This paper presents preliminary results from a recent ethnographic research project I am conducting at the Mbeubeuss dump.
Bokk-Diom is the name of the association of waste-pikers of this landfill, set up in the Sixties on the outskirts of Senegalese capital city. Bokk-Diom was created at the end of the Nineties and it is described by its members as a crucial social actor for the management of waste in Mbeubeuss and for creating and supporting cooperative relationship between the formal and informal workers engaged in the solid waste management.
I approach the contemporary waste management in Dakar as a social phenomenon with a substantial environmental impact that, however, has also given rise to socio-economic relations which are (directly and indirectly) caught up with the treatment of waste, thus contributing significantly to the urbanization of neighbouring municipalities and the consolidation of migratory inflows from the country’s rural areas.

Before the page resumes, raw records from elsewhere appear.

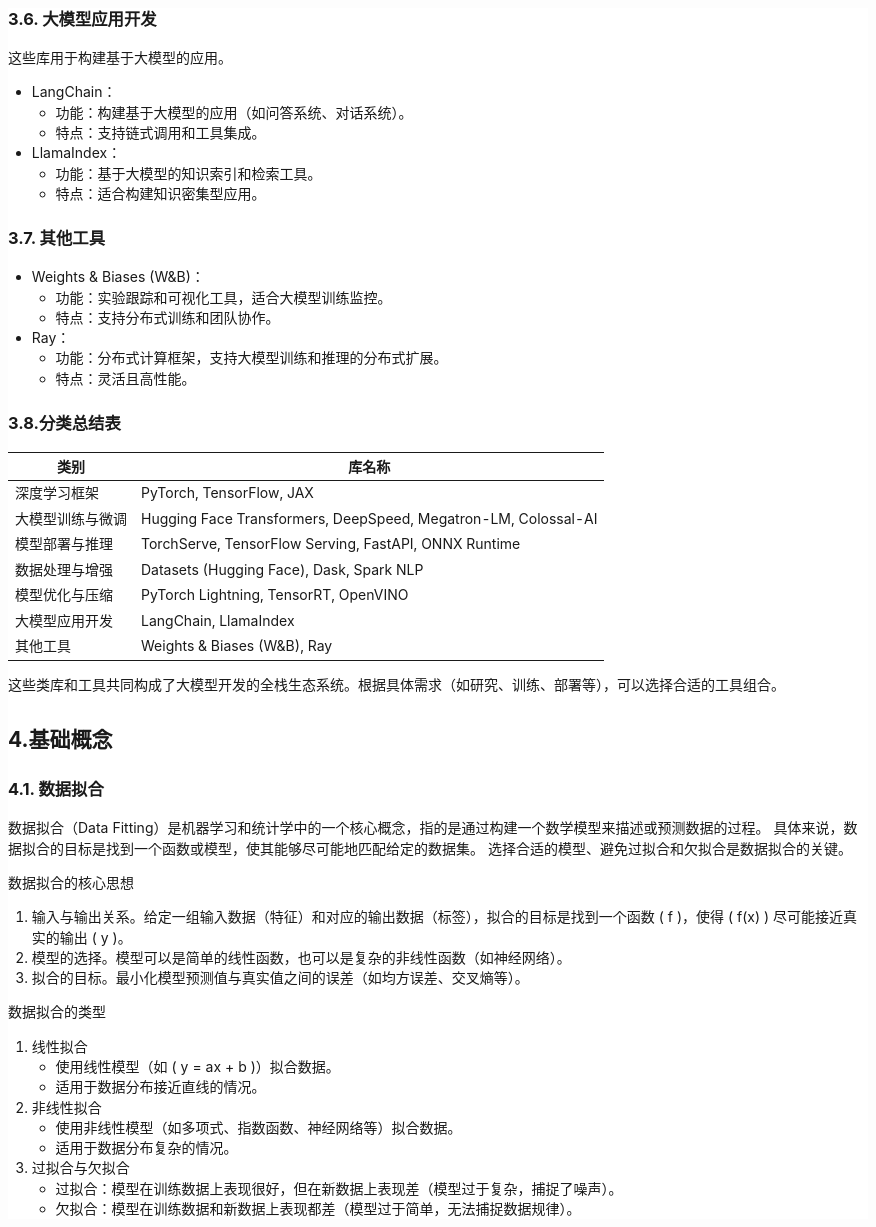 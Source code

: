 ### 3.6. 大模型应用开发
这些库用于构建基于大模型的应用。
- LangChain：
    - 功能：构建基于大模型的应用（如问答系统、对话系统）。
    - 特点：支持链式调用和工具集成。
- LlamaIndex：
    - 功能：基于大模型的知识索引和检索工具。
    - 特点：适合构建知识密集型应用。

### 3.7. 其他工具
- Weights & Biases (W&B)：
    - 功能：实验跟踪和可视化工具，适合大模型训练监控。
    - 特点：支持分布式训练和团队协作。
- Ray：
    - 功能：分布式计算框架，支持大模型训练和推理的分布式扩展。
    - 特点：灵活且高性能。

### 3.8.分类总结表

| 类别               | 库名称                                                                 |
|------------------------|---------------------------------------------------------------------------|
| 深度学习框架           | PyTorch, TensorFlow, JAX                                                 |
| 大模型训练与微调       | Hugging Face Transformers, DeepSpeed, Megatron-LM, Colossal-AI           |
| 模型部署与推理         | TorchServe, TensorFlow Serving, FastAPI, ONNX Runtime                    |
| 数据处理与增强         | Datasets (Hugging Face), Dask, Spark NLP                                 |
| 模型优化与压缩         | PyTorch Lightning, TensorRT, OpenVINO                                    |
| 大模型应用开发         | LangChain, LlamaIndex                                                   |
| 其他工具               | Weights & Biases (W&B), Ray                                              |


这些类库和工具共同构成了大模型开发的全栈生态系统。根据具体需求（如研究、训练、部署等），可以选择合适的工具组合。

## 4.基础概念

### 4.1. 数据拟合

数据拟合（Data Fitting）是机器学习和统计学中的一个核心概念，指的是通过构建一个数学模型来描述或预测数据的过程。
具体来说，数据拟合的目标是找到一个函数或模型，使其能够尽可能地匹配给定的数据集。
选择合适的模型、避免过拟合和欠拟合是数据拟合的关键。

数据拟合的核心思想
1. 输入与输出关系。给定一组输入数据（特征）和对应的输出数据（标签），拟合的目标是找到一个函数 \( f \)，使得 \( f(x) \) 尽可能接近真实的输出 \( y \)。
2. 模型的选择。模型可以是简单的线性函数，也可以是复杂的非线性函数（如神经网络）。
3. 拟合的目标。最小化模型预测值与真实值之间的误差（如均方误差、交叉熵等）。

数据拟合的类型
1. 线性拟合
    - 使用线性模型（如 \( y = ax + b \)）拟合数据。
    - 适用于数据分布接近直线的情况。
2. 非线性拟合
    - 使用非线性模型（如多项式、指数函数、神经网络等）拟合数据。
    - 适用于数据分布复杂的情况。
3. 过拟合与欠拟合
    - 过拟合：模型在训练数据上表现很好，但在新数据上表现差（模型过于复杂，捕捉了噪声）。
    - 欠拟合：模型在训练数据和新数据上表现都差（模型过于简单，无法捕捉数据规律）。
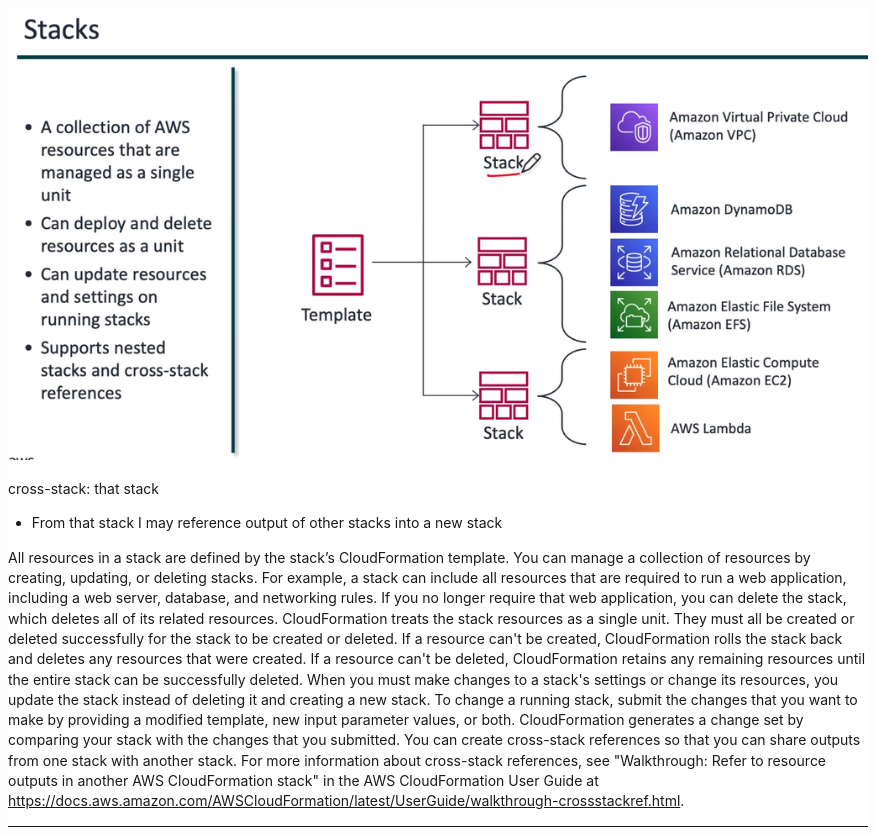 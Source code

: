 
![](image/Pasted%20image%2020231003145632.png)


cross-stack:  that stack 
- From that stack I may reference output of other stacks into a new stack


All resources in a stack are defined by the stack’s CloudFormation template. You can manage a collection of resources by creating, updating, or deleting stacks. For example, a stack can include all resources that are required to run a web application, including a web server, database, and networking rules. If you no longer require that web application, you can delete the stack, which deletes all of its related resources.
CloudFormation treats the stack resources as a single unit. They must all be created or deleted successfully for the stack to be created or deleted. If a resource can't be created, CloudFormation rolls the stack back and deletes any resources that were created. If a resource can't be deleted, CloudFormation retains any remaining resources until the entire stack can be successfully deleted.
When you must make changes to a stack's settings or change its resources, you update the stack instead of deleting it and creating a new stack. To change a running stack, submit the changes that you want to make by providing a modified template, new input parameter values, or both. CloudFormation generates a change set by comparing your stack with the changes that you submitted.
You can create cross-stack references so that you can share outputs from one stack with another stack.
For more information about cross-stack references, see "Walkthrough: Refer to resource outputs in another AWS CloudFormation stack" in the AWS CloudFormation User Guide at https://docs.aws.amazon.com/AWSCloudFormation/latest/UserGuide/walkthrough-crossstackref.html.



---

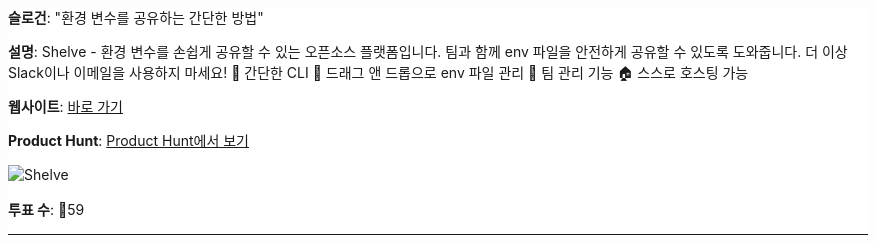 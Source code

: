 **슬로건**: "환경 변수를 공유하는 간단한 방법"

**설명**: Shelve - 환경 변수를 손쉽게 공유할 수 있는 오픈소스 플랫폼입니다. 팀과 함께 env 파일을 안전하게 공유할 수 있도록 도와줍니다. 더 이상 Slack이나 이메일을 사용하지 마세요! 🚀 간단한 CLI 🎯 드래그 앤 드롭으로 env 파일 관리 👥 팀 관리 기능 🏠 스스로 호스팅 가능

**웹사이트**: [바로 가기](https://www.producthunt.com/r/FPI4DFVLJVI5NB?utm_campaign=producthunt-api&utm_medium=api-v2&utm_source=Application%3A+genexis+%28ID%3A+133272%29)

**Product Hunt**: [Product Hunt에서 보기](https://www.producthunt.com/posts/shelve?utm_campaign=producthunt-api&utm_medium=api-v2&utm_source=Application%3A+genexis+%28ID%3A+133272%29)

![Shelve](https://ph-files.imgix.net/794980f2-30da-42af-beef-1d1051f12182.png?auto=format&fit=crop&frame=1&h=512&w=1024)

**투표 수**: 🔺59

--- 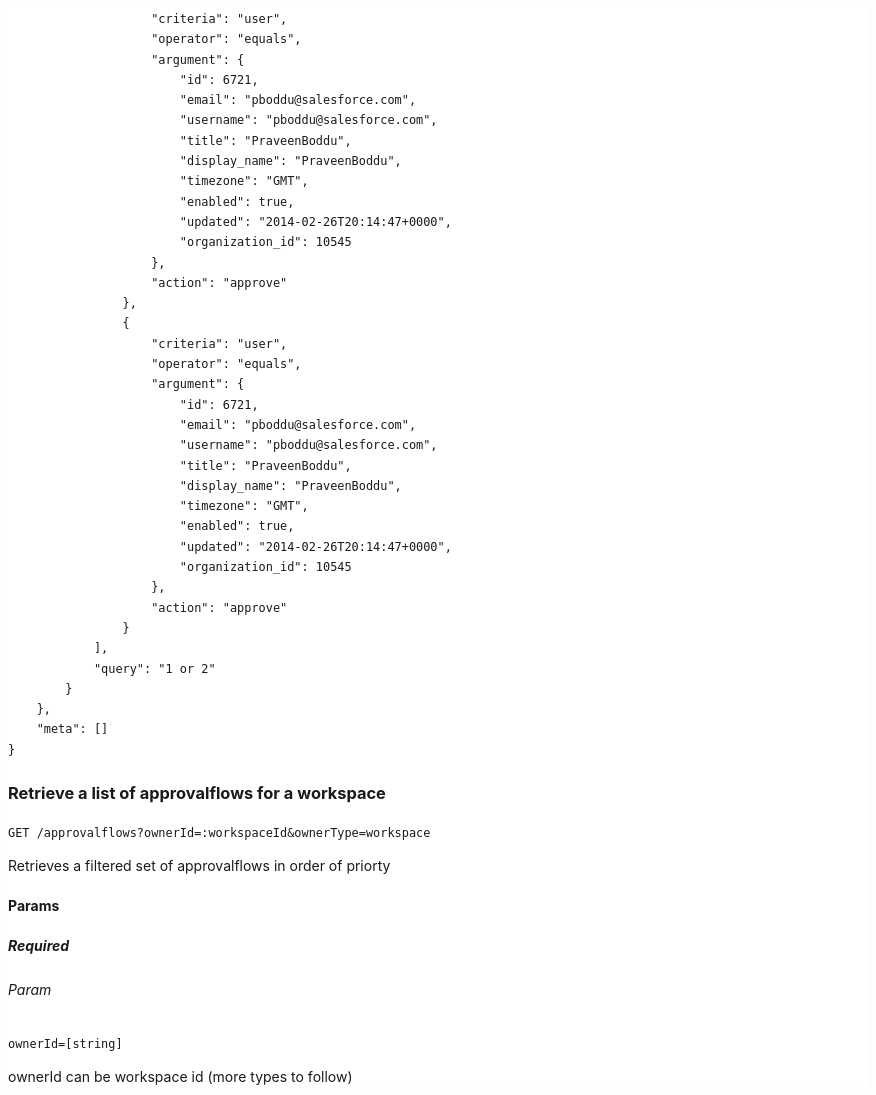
 ```
                    "criteria": "user",
                    "operator": "equals",
                    "argument": {
                        "id": 6721,
                        "email": "pboddu@salesforce.com",
                        "username": "pboddu@salesforce.com",
                        "title": "PraveenBoddu",
                        "display_name": "PraveenBoddu",
                        "timezone": "GMT",
                        "enabled": true,
                        "updated": "2014-02-26T20:14:47+0000",
                        "organization_id": 10545
                    },
                    "action": "approve"
                },
                {
                    "criteria": "user",
                    "operator": "equals",
                    "argument": {
                        "id": 6721,
                        "email": "pboddu@salesforce.com",
                        "username": "pboddu@salesforce.com",
                        "title": "PraveenBoddu",
                        "display_name": "PraveenBoddu",
                        "timezone": "GMT",
                        "enabled": true,
                        "updated": "2014-02-26T20:14:47+0000",
                        "organization_id": 10545
                    },
                    "action": "approve"
                }
            ],
            "query": "1 or 2"
        }
    },
    "meta": []
}
```


### <a name="workspacecollection"></a>Retrieve a list of approvalflows for a workspace
    GET /approvalflows?ownerId=:workspaceId&ownerType=workspace

Retrieves a filtered set of approvalflows in order of priorty

#### Params

##### Required

###### Param
    ownerId=[string]
ownerId can be workspace id (more types to follow)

By questioning the social stratification of Mbeubeuss, the aim of this analysis is to show the attempts to built spaces of social and economic independence, and the social upward mobility ‘creating’ a class (and a subsequent ‘class consciousness’) involving independent workers linked by competition and national and international institutional actors. In particular this paper takes into account the social actions carried out by the association Bokk-Diom, and it will consider origins, social backgrounds and trajectories, emancipation processes of some waste-pickers (boudioumane) and members of the association under the lens of formal and informal policies of waste management.